Previous studies performed by Fogelman's lab and other researchers around the world in animal models of disease have suggested that a large number of conditions with an inflammatory component — not just atherosclerosis — might benefit from treatment with an apoA-1 mimetic peptide, including Alzheimer's disease, ovarian and colon cancer, diabetes, asthma, and other disorders.
The immune system normally triggers an inflammatory response to an acute event such as injury or infection, which is part of the natural course of healing. But with many chronic diseases, inflammation becomes an abnormal, ongoing process with long-lasting deleterious effects in the body.
If the work in animal models applies to humans, said Fogelman, who is also the Castera Professor of Medicine at UCLA, consuming forms of genetically modified foods that contain apoA-1–related peptides could potentially help improve these conditions.
The peptide would be considered a drug if given by injection or in a purified pill form, but when it is a part of the fruit of a plant, it may be no different from a safety standpoint than the food in which it is contained — and it may be better tolerated than a drug, Fogelman said. He noted that one possibility could be the development of the peptide into a nutritional supplement.
The current study and findings resulted from years of detective work in searching for an apoA-1 peptide that could be practically produced. Peptides prior to the current 6F version have required additions that can only be made by chemical synthesis. The 6F peptide does not require these additions and can therefore be produced by genetically engineering plants.
The team chose a fruit — the tomato — that could be eaten without requiring cooking that might break down the peptide. The researchers were able to successfully genetically express the peptide in tomato plants, and the ripened fruit was then freeze-dried and ground into powder for use in the study.
"This is one of the first examples in translational research using an edible plant as a delivery vehicle for a new approach to cholesterol," said Judith Gasson, a professor of medicine and biological chemistry, director of UCLA's Jonsson Comprehensive Cancer Center and senior associate dean for research at the Geffen School of Medicine. "We will be closely watching this novel research to see if these early studies lead to human trials."
In addition, Gasson noted that this early finding and future studies may yield important and fundamental knowledge about the role of the intestine in diet-induced inflammation and atherosclerosis.
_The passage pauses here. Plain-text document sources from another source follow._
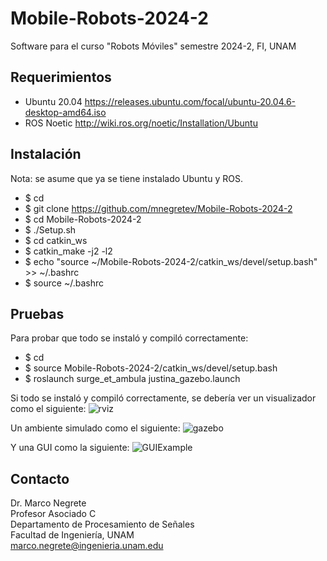 # Mobile-Robots-2024-2
Software para el curso "Robots Móviles" semestre 2024-2, FI, UNAM

## Requerimientos

* Ubuntu 20.04 https://releases.ubuntu.com/focal/ubuntu-20.04.6-desktop-amd64.iso
* ROS Noetic http://wiki.ros.org/noetic/Installation/Ubuntu

## Instalación

Nota: se asume que ya se tiene instalado Ubuntu y ROS.

* $ cd
* $ git clone https://github.com/mnegretev/Mobile-Robots-2024-2
* $ cd Mobile-Robots-2024-2
* $ ./Setup.sh
* $ cd catkin_ws
* $ catkin_make -j2 -l2
* $ echo "source ~/Mobile-Robots-2024-2/catkin_ws/devel/setup.bash" >> ~/.bashrc
* $ source ~/.bashrc

## Pruebas

Para probar que todo se instaló y compiló correctamente:

* $ cd 
* $ source Mobile-Robots-2024-2/catkin_ws/devel/setup.bash
* $ roslaunch surge_et_ambula justina_gazebo.launch

Si todo se instaló y compiló correctamente, se debería ver un visualizador como el siguiente:
![rviz](https://github.com/mnegretev/Mobile-Robots-2024-2/blob/main/Media/rviz.png)

Un ambiente simulado como el siguiente:
![gazebo](https://github.com/mnegretev/Mobile-Robots-2024-2/blob/main/Media/gazebo.png)

Y una GUI como la siguiente:
![GUIExample](https://github.com/mnegretev/Mobile-Robots-2024-2/blob/main/Media/gui.png)


## Contacto
Dr. Marco Negrete<br>
Profesor Asociado C<br>
Departamento de Procesamiento de Señales<br>
Facultad de Ingeniería, UNAM <br>
marco.negrete@ingenieria.unam.edu<br>
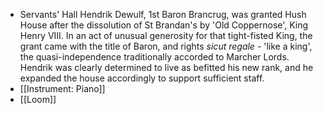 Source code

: - Servants' Hall
  Hendrik Dewulf, 1st Baron Brancrug, was granted Hush House after the dissolution of St Brandan's by 'Old Coppernose', King Henry VIII. In an act of unusual generosity for that tight-fisted King, the grant came with the title of Baron, and rights <i>sicut regale</i> - 'like a king', the quasi-independence traditionally accorded to Marcher Lords. Hendrik was clearly determined to live as befitted his new rank, and he expanded the house accordingly to support sufficient staff.
- [[Instrument: Piano]]
- [[Loom]] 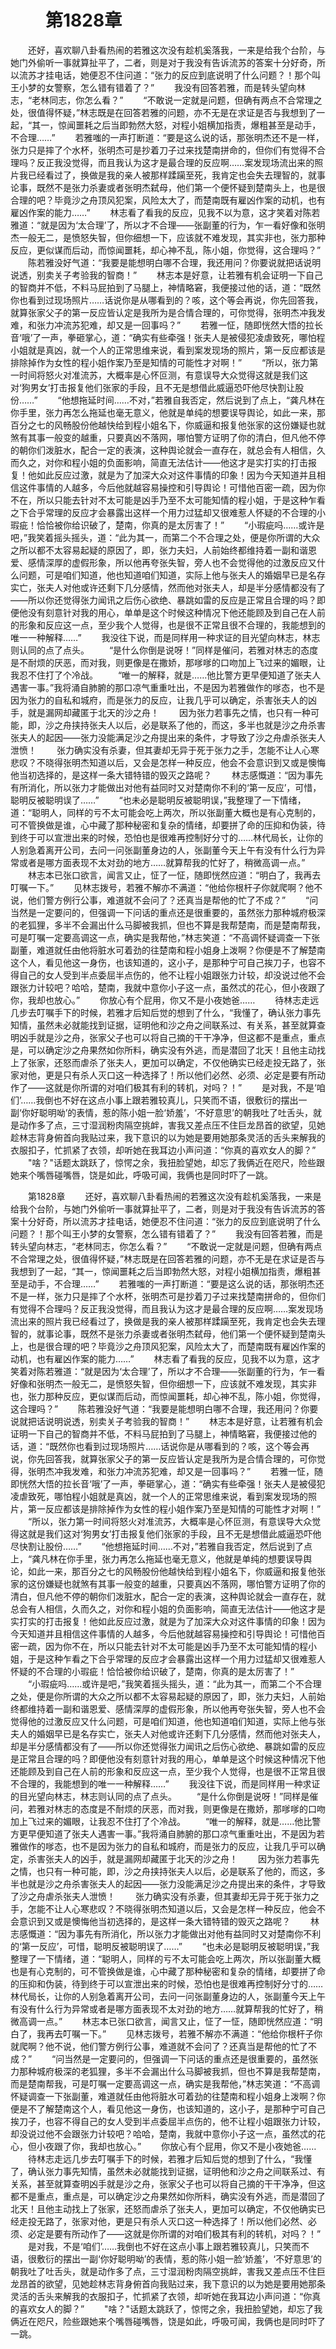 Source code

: # 　　第1828章
　　还好，喜欢聊八卦看热闹的若雅这次没有趁机奚落我，一来是给我个台阶，与她门外偷听一事就算扯平了，二者，则是对于我没有告诉流苏的答案十分好奇，所以流苏才挂电话，她便忍不住问道：“张力的反应到底说明了什么问题？！那个叫王小梦的女警察，怎么错有错着了？”
　　我没有回答若雅，而是转头望向林志，“老林同志，你怎么看？”
　　“不敢说一定就是问题，但确有两点不合常理之处，很值得怀疑，”林志既是在回答若雅的问题，亦不无是在求证是否与我想到了一起，“其一，惊闻噩耗之后当即勃然大怒，对程小姐横加指责，爆粗甚至是动手，不合理……”
　　若雅嗤的一声打断道：“要是这么说的话，那张明杰还不是一样，张力只是摔了个水杯，张明杰可是抄着刀子过来找楚南拼命的，但你们有觉得不合理吗？反正我没觉得，而且我认为这才是最合理的反应啊……案发现场流出来的照片我已经看过了，换做是我的亲人被那样蹂躏至死，我肯定也会失去理智的，就事论事，既然不是张力杀妻或者张明杰弑母，他们第一个便怀疑到楚南头上，也是很合理的吧？毕竟沙之舟顶风犯案，风险太大了，而楚南既有雇凶作案的动机，也有雇凶作案的能力……”
　　林志看了看我的反应，见我不以为意，这才笑着对陈若雅道：“就是因为‘太合理’了，所以才不合理——张副董的行为，乍一看好像和张明杰一般无二，是愤怒失智，但你细想一下，应该就不难发现，其实非也，张力那种反应，更似谋而后动，而惊闻噩耗，却心神不乱，陈小姐，你觉得，这合理吗？”
　　陈若雅没好气道：“我要是能想明白哪不合理，我还用问？你要说就把话说明说透，别卖关子考验我的智商！”
　　林志本是好意，让若雅有机会证明一下自己的智商并不低，不料马屁拍到了马腿上，神情略窘，我便接过他的话，道：“既然你也看到过现场照片……话说你是从哪看到的？咳，这个等会再说，你先回答我，就算张家父子的第一反应皆认定是我所为是合情合理的，可你觉得，张明杰冲我发难，和张力冲流苏犯难，却又是一回事吗？”
　　若雅一怔，随即恍然大悟的拉长音‘哦’了一声，拳砸掌心，道：“确实有些牵强！张夫人是被侵犯凌虐致死，哪怕程小姐就是真凶，就一个人的正常思维来说，看到案发现场的照片，第一反应都该是排除掉作为女性的程小姐作案乃至是知情的可能性才对啊！”
　　“所以，张力第一时间将怒火对准流苏，大概率是心怀叵测，有意误导大众觉得这就是我们这对‘狗男女’打击报复他们张家的手段，且不无是想借此威逼恐吓他尽快割让股份……”
　　“他想拖延时间……不对，”若雅自我否定，然后说到了点上，“龚凡林在你手里，张力再怎么拖延也毫无意义，他就是单纯的想要误导舆论，如此一来，那百分之七的风畅股份他越快给到程小姐名下，你威逼和报复他张家的这份嫌疑也就煞有其事一般变的越重，只要真凶不落网，哪怕警方证明了你的清白，但凡他不停的朝你们泼脏水，配合一定的表演，这种舆论就会一直存在，就总会有人相信，久而久之，对你和程小姐的负面影响，简直无法估计——他这才是实打实的打击报复！他如此反应过激，就是为了加深大众对这件事情的印象！因为今天知道并且相信这件事情的人越多，今后他就越容易操控和引导舆论！可惜他百密一疏，因为你不在，所以只能去针对不太可能是凶手乃至不太可能知情的程小姐，于是这种乍看之下合乎常理的反应才会暴露出这样一个用力过猛却又很难惹人怀疑的不合理的小瑕疵！恰恰被你给识破了，楚南，你真的是太厉害了！”
　　“小瑕疵吗……或许是吧，”我笑着摇头摇头，道：“此为其一，而第二个不合理之处，便是你所谓的大众之所以都不太容易起疑的原因了，即，张力夫妇，人前始终都维持着一副和谐恩爱、感情深厚的虚假形象，所以他再夸张失智，旁人也不会觉得他的过激反应又什么问题，可是咱们知道，他也知道咱们知道，实际上他与张夫人的婚姻早已是名存实亡，张夫人对他或许还剩下几分感情，然而他对张夫人，却是半分感情都没有了——所以你还觉得张力闻讯之后伤心欲绝、暴跳如雷的反应是正常且合理的吗？即便他没有刻意针对我的用心，单单是这个时候这种情况下他还能顾及到自己在人前的形象和反应这一点，至少我个人觉得，也是很不正常且很不合理的，我能想到的唯一一种解释……”
　　我没往下说，而是同样用一种求证的目光望向林志，林志则认同的点了点头。
　　“是什么你倒是说呀！”同样是催问，若雅对林志的态度是不耐烦的厌恶，而对我，则更像是在撒娇，那嗲嗲的口吻加上飞过来的媚眼，让我忍不住打了个冷战。
　　“唯一的解释，就是……他比警方更早便知道了张夫人遇害一事。”我将涌自肺腑的那口凉气重重吐出，不是因为若雅做作的嗲态，也不是因为张力的自私和城府，而是张力的反应，让我几乎可以确定，杀害张夫人的凶手，就是漏网却藏匿于北天的沙之舟！
　　因为张力若事先之情，也只有一种可能，即，沙之舟挟持张夫人以后，必是联系了他的，而这，多半也就是沙之舟杀害张夫人的起因——张力没能满足沙之舟提出来的条件，才导致了沙之舟虐杀张夫人泄愤！
　　张力确实没有杀妻，但其妻却无异于死于张力之手，怎能不让人心寒悲叹？不晓得张明杰知道以后，又会是怎样一种反应，他会不会意识到又或是懊悔他当初选择的，是这样一条大错特错的毁灭之路呢？
　　林志感慨道：“因为事先有所消化，所以张力才能做出对他有益同时又对楚南你不利的‘第一反应’，可惜，聪明反被聪明误了……”
　　“也未必是聪明反被聪明误，”我整理了一下情绪，道：“聪明人，同样的亏不太可能会吃上两次，所以张副董大概也是有心克制的，可不管换做是谁，心中藏了那种秘密和复杂的情绪，却要拼了命的压抑和伪装，待到终于可以宣泄出来的时候，恐怕也是很难再控制好分寸的……林代局长，让你的人别急着离开公司，去问一问张副董身边的人，张副董今天上午有没有什么行为异常或者是哪方面表现不太对劲的地方……就算帮我的忙好了，稍微高调一点。”
　　林志本已张口欲言，闻言又止，怔了一怔，随即恍然应道：“明白了，我再去叮嘱一下。”
　　见林志拨号，若雅不解亦不满道：“他给你根杆子你就爬啊？他不说，他们警方例行公事，难道就不会问了？还真当是帮他的忙了不成？”
　　“问当然是一定要问的，但强调一下问话的重点还是很重要的，虽然张力那种城府极深的老狐狸，多半不会漏出什么马脚被我抓，但也不算是我帮楚南，而是楚南帮我，可是叮嘱一定要高调这一点，确实是我帮他，”林志笑道：“不高调怀疑调查一下张副董，难道就任由他将脏水可着劲的往楚南和程小姐身上泼啊？你便是不了解楚南这个人，看见他这一身伤，也该知道的，这小子，是那种宁可自己挨刀子，也容不得自己的女人受到半点委屈半点伤的，他不让程小姐跟张力计较，却没说过他不会跟张力计较吧？哈哈，楚南，我就中意你小子这一点，虽然忒的花心，但小夜跟了你，我却也放心。”
　　你放心有个屁用，你又不是小夜她爸……
　　待林志走远几步去叮嘱手下的时候，若雅才后知后觉的想到了什么，“我懂了，确认张力事先知情，虽然未必就能找到证据，证明他和沙之舟之间联系过、有关系，甚至就算查明凶手就是沙之舟，张家父子也可以将自己摘的干干净净，但这都不是重点，重点是，可以确定沙之舟果然如你所料，确实没有外逃，而是潜回了北天！且他主动找上了张家，还怒而虐杀了张夫人，更加可以确定，不仅他确实已经走投无路了，张家对他，更是只有杀人灭口这一种选择了！所以他们必然、必须、必定是要有所动作了——这就是你所谓的对咱们极其有利的转机，对吗？！”
　　是对我，不是‘咱们’……我倒也不好在这点小事上跟若雅较真儿，只笑而不语，很敷衍的摆出一副‘你好聪明呦’的表情，惹的陈小姐一脸‘娇羞’，‘不好意思’的朝我吐了吐舌头，就是动作多了点，三寸湿润粉肉隔空挑衅，害我又差点压不住巨龙昂首的欲望，见她趁林志背身俯首向我贴过来，我下意识的以为她是要用她那条灵活的舌头来解我的衣服扣子，忙抓紧了衣领，却听她在我耳边小声问道：“你真的喜欢女人的脚？”
　　"啥？"话题太跳跃了，惊愕之余，我扭脸望她，却忘了我俩近在咫尺，险些跟她来个嘴唇碰嘴唇，饶是如此，呼吸可闻，我俩也是同时吓了一跳。

　　第1828章
　　还好，喜欢聊八卦看热闹的若雅这次没有趁机奚落我，一来是给我个台阶，与她门外偷听一事就算扯平了，二者，则是对于我没有告诉流苏的答案十分好奇，所以流苏才挂电话，她便忍不住问道：“张力的反应到底说明了什么问题？！那个叫王小梦的女警察，怎么错有错着了？”
　　我没有回答若雅，而是转头望向林志，“老林同志，你怎么看？”
　　“不敢说一定就是问题，但确有两点不合常理之处，很值得怀疑，”林志既是在回答若雅的问题，亦不无是在求证是否与我想到了一起，“其一，惊闻噩耗之后当即勃然大怒，对程小姐横加指责，爆粗甚至是动手，不合理……”
　　若雅嗤的一声打断道：“要是这么说的话，那张明杰还不是一样，张力只是摔了个水杯，张明杰可是抄着刀子过来找楚南拼命的，但你们有觉得不合理吗？反正我没觉得，而且我认为这才是最合理的反应啊……案发现场流出来的照片我已经看过了，换做是我的亲人被那样蹂躏至死，我肯定也会失去理智的，就事论事，既然不是张力杀妻或者张明杰弑母，他们第一个便怀疑到楚南头上，也是很合理的吧？毕竟沙之舟顶风犯案，风险太大了，而楚南既有雇凶作案的动机，也有雇凶作案的能力……”
　　林志看了看我的反应，见我不以为意，这才笑着对陈若雅道：“就是因为‘太合理’了，所以才不合理——张副董的行为，乍一看好像和张明杰一般无二，是愤怒失智，但你细想一下，应该就不难发现，其实非也，张力那种反应，更似谋而后动，而惊闻噩耗，却心神不乱，陈小姐，你觉得，这合理吗？”
　　陈若雅没好气道：“我要是能想明白哪不合理，我还用问？你要说就把话说明说透，别卖关子考验我的智商！”
　　林志本是好意，让若雅有机会证明一下自己的智商并不低，不料马屁拍到了马腿上，神情略窘，我便接过他的话，道：“既然你也看到过现场照片……话说你是从哪看到的？咳，这个等会再说，你先回答我，就算张家父子的第一反应皆认定是我所为是合情合理的，可你觉得，张明杰冲我发难，和张力冲流苏犯难，却又是一回事吗？”
　　若雅一怔，随即恍然大悟的拉长音‘哦’了一声，拳砸掌心，道：“确实有些牵强！张夫人是被侵犯凌虐致死，哪怕程小姐就是真凶，就一个人的正常思维来说，看到案发现场的照片，第一反应都该是排除掉作为女性的程小姐作案乃至是知情的可能性才对啊！”
　　“所以，张力第一时间将怒火对准流苏，大概率是心怀叵测，有意误导大众觉得这就是我们这对‘狗男女’打击报复他们张家的手段，且不无是想借此威逼恐吓他尽快割让股份……”
　　“他想拖延时间……不对，”若雅自我否定，然后说到了点上，“龚凡林在你手里，张力再怎么拖延也毫无意义，他就是单纯的想要误导舆论，如此一来，那百分之七的风畅股份他越快给到程小姐名下，你威逼和报复他张家的这份嫌疑也就煞有其事一般变的越重，只要真凶不落网，哪怕警方证明了你的清白，但凡他不停的朝你们泼脏水，配合一定的表演，这种舆论就会一直存在，就总会有人相信，久而久之，对你和程小姐的负面影响，简直无法估计——他这才是实打实的打击报复！他如此反应过激，就是为了加深大众对这件事情的印象！因为今天知道并且相信这件事情的人越多，今后他就越容易操控和引导舆论！可惜他百密一疏，因为你不在，所以只能去针对不太可能是凶手乃至不太可能知情的程小姐，于是这种乍看之下合乎常理的反应才会暴露出这样一个用力过猛却又很难惹人怀疑的不合理的小瑕疵！恰恰被你给识破了，楚南，你真的是太厉害了！”
　　“小瑕疵吗……或许是吧，”我笑着摇头摇头，道：“此为其一，而第二个不合理之处，便是你所谓的大众之所以都不太容易起疑的原因了，即，张力夫妇，人前始终都维持着一副和谐恩爱、感情深厚的虚假形象，所以他再夸张失智，旁人也不会觉得他的过激反应又什么问题，可是咱们知道，他也知道咱们知道，实际上他与张夫人的婚姻早已是名存实亡，张夫人对他或许还剩下几分感情，然而他对张夫人，却是半分感情都没有了——所以你还觉得张力闻讯之后伤心欲绝、暴跳如雷的反应是正常且合理的吗？即便他没有刻意针对我的用心，单单是这个时候这种情况下他还能顾及到自己在人前的形象和反应这一点，至少我个人觉得，也是很不正常且很不合理的，我能想到的唯一一种解释……”
　　我没往下说，而是同样用一种求证的目光望向林志，林志则认同的点了点头。
　　“是什么你倒是说呀！”同样是催问，若雅对林志的态度是不耐烦的厌恶，而对我，则更像是在撒娇，那嗲嗲的口吻加上飞过来的媚眼，让我忍不住打了个冷战。
　　“唯一的解释，就是……他比警方更早便知道了张夫人遇害一事。”我将涌自肺腑的那口凉气重重吐出，不是因为若雅做作的嗲态，也不是因为张力的自私和城府，而是张力的反应，让我几乎可以确定，杀害张夫人的凶手，就是漏网却藏匿于北天的沙之舟！
　　因为张力若事先之情，也只有一种可能，即，沙之舟挟持张夫人以后，必是联系了他的，而这，多半也就是沙之舟杀害张夫人的起因——张力没能满足沙之舟提出来的条件，才导致了沙之舟虐杀张夫人泄愤！
　　张力确实没有杀妻，但其妻却无异于死于张力之手，怎能不让人心寒悲叹？不晓得张明杰知道以后，又会是怎样一种反应，他会不会意识到又或是懊悔他当初选择的，是这样一条大错特错的毁灭之路呢？
　　林志感慨道：“因为事先有所消化，所以张力才能做出对他有益同时又对楚南你不利的‘第一反应’，可惜，聪明反被聪明误了……”
　　“也未必是聪明反被聪明误，”我整理了一下情绪，道：“聪明人，同样的亏不太可能会吃上两次，所以张副董大概也是有心克制的，可不管换做是谁，心中藏了那种秘密和复杂的情绪，却要拼了命的压抑和伪装，待到终于可以宣泄出来的时候，恐怕也是很难再控制好分寸的……林代局长，让你的人别急着离开公司，去问一问张副董身边的人，张副董今天上午有没有什么行为异常或者是哪方面表现不太对劲的地方……就算帮我的忙好了，稍微高调一点。”
　　林志本已张口欲言，闻言又止，怔了一怔，随即恍然应道：“明白了，我再去叮嘱一下。”
　　见林志拨号，若雅不解亦不满道：“他给你根杆子你就爬啊？他不说，他们警方例行公事，难道就不会问了？还真当是帮他的忙了不成？”
　　“问当然是一定要问的，但强调一下问话的重点还是很重要的，虽然张力那种城府极深的老狐狸，多半不会漏出什么马脚被我抓，但也不算是我帮楚南，而是楚南帮我，可是叮嘱一定要高调这一点，确实是我帮他，”林志笑道：“不高调怀疑调查一下张副董，难道就任由他将脏水可着劲的往楚南和程小姐身上泼啊？你便是不了解楚南这个人，看见他这一身伤，也该知道的，这小子，是那种宁可自己挨刀子，也容不得自己的女人受到半点委屈半点伤的，他不让程小姐跟张力计较，却没说过他不会跟张力计较吧？哈哈，楚南，我就中意你小子这一点，虽然忒的花心，但小夜跟了你，我却也放心。”
　　你放心有个屁用，你又不是小夜她爸……
　　待林志走远几步去叮嘱手下的时候，若雅才后知后觉的想到了什么，“我懂了，确认张力事先知情，虽然未必就能找到证据，证明他和沙之舟之间联系过、有关系，甚至就算查明凶手就是沙之舟，张家父子也可以将自己摘的干干净净，但这都不是重点，重点是，可以确定沙之舟果然如你所料，确实没有外逃，而是潜回了北天！且他主动找上了张家，还怒而虐杀了张夫人，更加可以确定，不仅他确实已经走投无路了，张家对他，更是只有杀人灭口这一种选择了！所以他们必然、必须、必定是要有所动作了——这就是你所谓的对咱们极其有利的转机，对吗？！”
　　是对我，不是‘咱们’……我倒也不好在这点小事上跟若雅较真儿，只笑而不语，很敷衍的摆出一副‘你好聪明呦’的表情，惹的陈小姐一脸‘娇羞’，‘不好意思’的朝我吐了吐舌头，就是动作多了点，三寸湿润粉肉隔空挑衅，害我又差点压不住巨龙昂首的欲望，见她趁林志背身俯首向我贴过来，我下意识的以为她是要用她那条灵活的舌头来解我的衣服扣子，忙抓紧了衣领，却听她在我耳边小声问道：“你真的喜欢女人的脚？”
　　"啥？"话题太跳跃了，惊愕之余，我扭脸望她，却忘了我俩近在咫尺，险些跟她来个嘴唇碰嘴唇，饶是如此，呼吸可闻，我俩也是同时吓了一跳。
The study was supported in part by U.S. Public Health Service Research Grants HL-30568 and HL-34343 and by the Laubisch, Castera and M.K. Grey funds at UCLA. Studies on the determination of 6F in intestinal contents and plasma were partially funded by a Network Grant from the Leducq Foundation.
All of the intellectual property is owned by the UC Regents and managed by the UCLA Office of Intellectual Property and Industry Sponsored Research. The technology is currently licensed exclusively to Bruin Pharma Inc. Authors Alan M. Fogelman, Mohamad Navab and Srinivasa T. Reddy are pincipals in Bruin Pharma. Fogelman is an officer in the start-up company. Other disclosures are available in the manuscript.
Other authors included Arnab Chattopadhyay, Mohamed Navab, Greg Hough, David Meriwether, Victor Grijalva, James R. Springstead, Ryan Namiri-Kalantari, Brian J. Van Lenten and Alan C. Wagner of the department of medicine at the David Geffen School of Medicine at UCLA; Robin Farias-Eisener, Feng Gao and Feng Su of the department of obstetrics and gynecology at the Geffen School of Medicine; and Mayakonda N. Palgnachari and G.M. Anantharamaiah of department of medicine at the University of Alabama, Birmingham.